In my mind he is sweet. He hides behind words and sneers because he is different. He listens sad, slow, remorseful songs at night while the other boys sleep. He reads all the time, he is thirsty for a love to match my own. I ave built him up and he will never measure up. I know that these stories aren't real, but I wish they were.
So why do fairy tales fill my mind? Plauge my thoughts, make me want, make me crave what those beautiful princesses in those stories have. A happily ever after. Something I fear I'll never have.
I have a red leather bound book with gold print on the cover that reads with a flourish, "Classical Tales". It's filled from cover to cover with the stories my mother used to tell me.

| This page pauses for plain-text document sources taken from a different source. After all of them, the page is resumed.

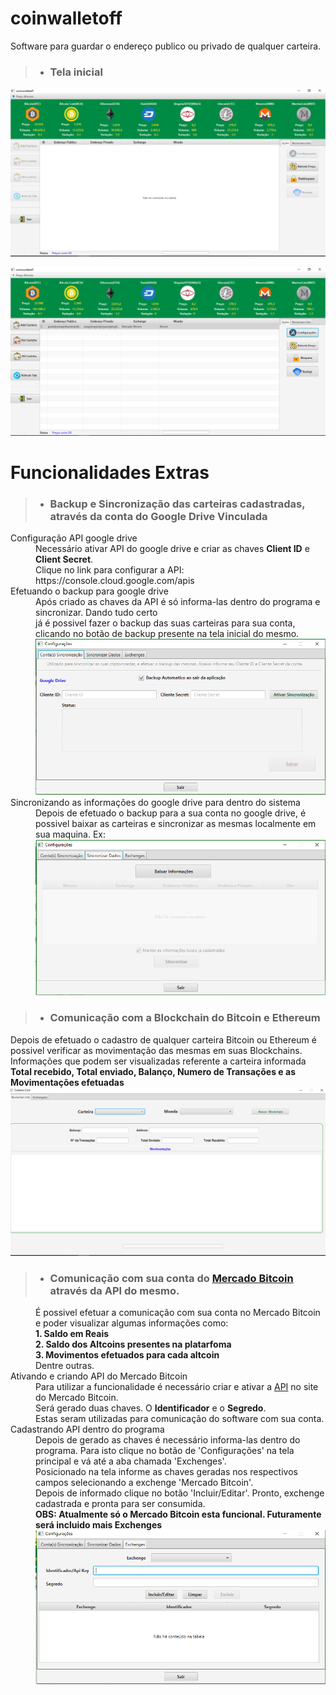 # coinwalletoff
Software para guardar o endereço publico ou privado de qualquer carteira.

> * ### Tela inicial
 

![alt text][logo1]

   [logo1]: https://github.com/cassiolorenzett/coinwalletoff/blob/master/screenshots/walletimg1.png 


![alt text][logo2]

   [logo2]: https://github.com/cassiolorenzett/coinwalletoff/blob/master/screenshots/walletimg2.png



# Funcionalidades Extras

> * ### Backup e Sincronização das carteiras cadastradas, através da conta do Google Drive Vinculada

<dl> 
  <dt>Configuração API google drive</dt>
  <dd>
   Necessário ativar API do google drive e criar as chaves <b>Client ID</b> e <b>Client Secret</b>.
   <br>
   Clique no link para configurar a API:  https://console.cloud.google.com/apis
  </dd>  
    
  <dt>Efetuando o backup para google drive</dt>
  <dd>
   Após criado as chaves da API é só informa-las dentro do programa e sincronizar. Dando tudo certo 
   <br>
   já é possivel fazer o backup das suas carteiras para sua conta, clicando no botão de backup presente 
   na tela inicial do mesmo.
   
   <img src="https://github.com/cassiolorenzett/coinwalletoff/blob/master/screenshots/walletimg3.png">
   </dd>
   
  <dt>Sincronizando as informações do google drive para dentro do sistema</dt>
  <dd>
   Depois de efetuado o backup para a sua conta no google drive, é possivel baixar as carteiras e sincronizar as mesmas localmente
   em sua maquina.
   Ex:
   <img src="https://github.com/cassiolorenzett/coinwalletoff/blob/master/screenshots/walletimg4.png">

   </dd>
</dl>

> * ### Comunicação com a **Blockchain** do Bitcoin e Ethereum
 <dl> 
   Depois de efetuado o cadastro de qualquer carteira Bitcoin ou Ethereum é possivel verificar as movimentação das mesmas em suas 
   Blockchains. 
   <br>
   Informações que podem ser visualizadas referente a carteira informada
   <br>
   <b>Total recebido, Total enviado, Balanço, Numero de Transações e as Movimentações efetuadas </b>
   <img src="https://github.com/cassiolorenzett/coinwalletoff/blob/master/screenshots/walletimg6.png">
  <dd>
 </dl>
 
 > * ### Comunicação com sua conta do [Mercado Bitcoin](https://www.mercadobitcoin.com.br/) através da API do mesmo.
 <dl> 
  <dd>
   É possivel efetuar a comunicação com sua conta no Mercado Bitcoin e poder visualizar algumas informações como:<br>
   <b>1. Saldo em Reais<br>
      2. Saldo dos Altcoins presentes na platarfoma<br>
      3. Movimentos efetuados para cada altcoin</b><br>
   Dentre outras.
   </dd>
  
   <dt>Ativando e criando API do Mercado Bitcoin</dt>
   <dd>
   Para utilizar a funcionalidade é necessário criar e ativar a <a href="https://www.mercadobitcoin.com.br/trade-api/configuracoes/">API</a> no site do Mercado Bitcoin.<br>
   Será gerado duas chaves. O <b>Identificador</b> e o <b>Segredo</b>.
   <br> Estas seram utilizadas para comunicação do software com sua conta. 
   </dd>
   
   <dt>Cadastrando API dentro do programa</dt>
   <dd>
    Depois de gerado as chaves é necessário informa-las dentro do programa. Para isto clique no botão de 'Configurações' na tela
   principal e vá até a aba chamada 'Exchenges'.<br>
   Posicionado na tela informe as chaves geradas nos respectivos campos selecionando a exchenge 'Mercado Bitcoin'. <br>
   Depois de informado clique no botão 'Incluir/Editar'. Pronto, exchenge cadastrada e pronta para ser consumida.
   <br>
  <b>OBS: Atualmente só o Mercado Bitcoin esta funcional. Futuramente será incluido mais Exchenges</b>
 <img src="https://github.com/cassiolorenzett/coinwalletoff/blob/master/screenshots/walletimg5.png">
   </dd>

  </dl>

After I became to old to hear them at bedtime, she gave me this book, to remember them by. The book was my most prized possesion. But now it is old and worn. The cover is ragged, the gold print has fallen off and the stories seem childish. I have abandoned what I thought could once be real.
Because there is no happily ever after. The blonde dragon won't save the princess from herself as she can see the blood on the pages of her old childhood book. Her former love, the blackhaired prince will ignore her cries, like he always did. She will cry alone. She is a princess trapped alone in a cold dark tower. Her long red tresses cannot save her from her prison. No prince's kiss can wake her from her sleep. No glass slipper will ever steal her from her dark, small world to a new one, full of love.

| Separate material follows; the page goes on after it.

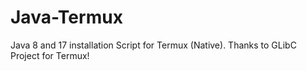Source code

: # Java-Termux
Java 8 and 17 installation Script for Termux (Native). Thanks to GLibC Project for Termux!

No, the dragon sleeps as the princess self destructs. No, the prince strays as the girl runs farther into the dark forest. No happily ever after can save her now. I know better than to hope. Draco does not notice me unless he taunts me for my hair or my ragged robes. He is no prince. He never will be one because he can't change. He won't.
He won't notice me, or anything I do.
So, how will my fairytale end? Death, destruction? It's only the beginning of a long novel filled with moment after moment I can only imagine.
Maybe, one day, a happily ever after will come. Maybe through the darkness of the tower, my prince will come. Maybe, a happily ever after. Life is filled with maybes. Because it is to painful to say never.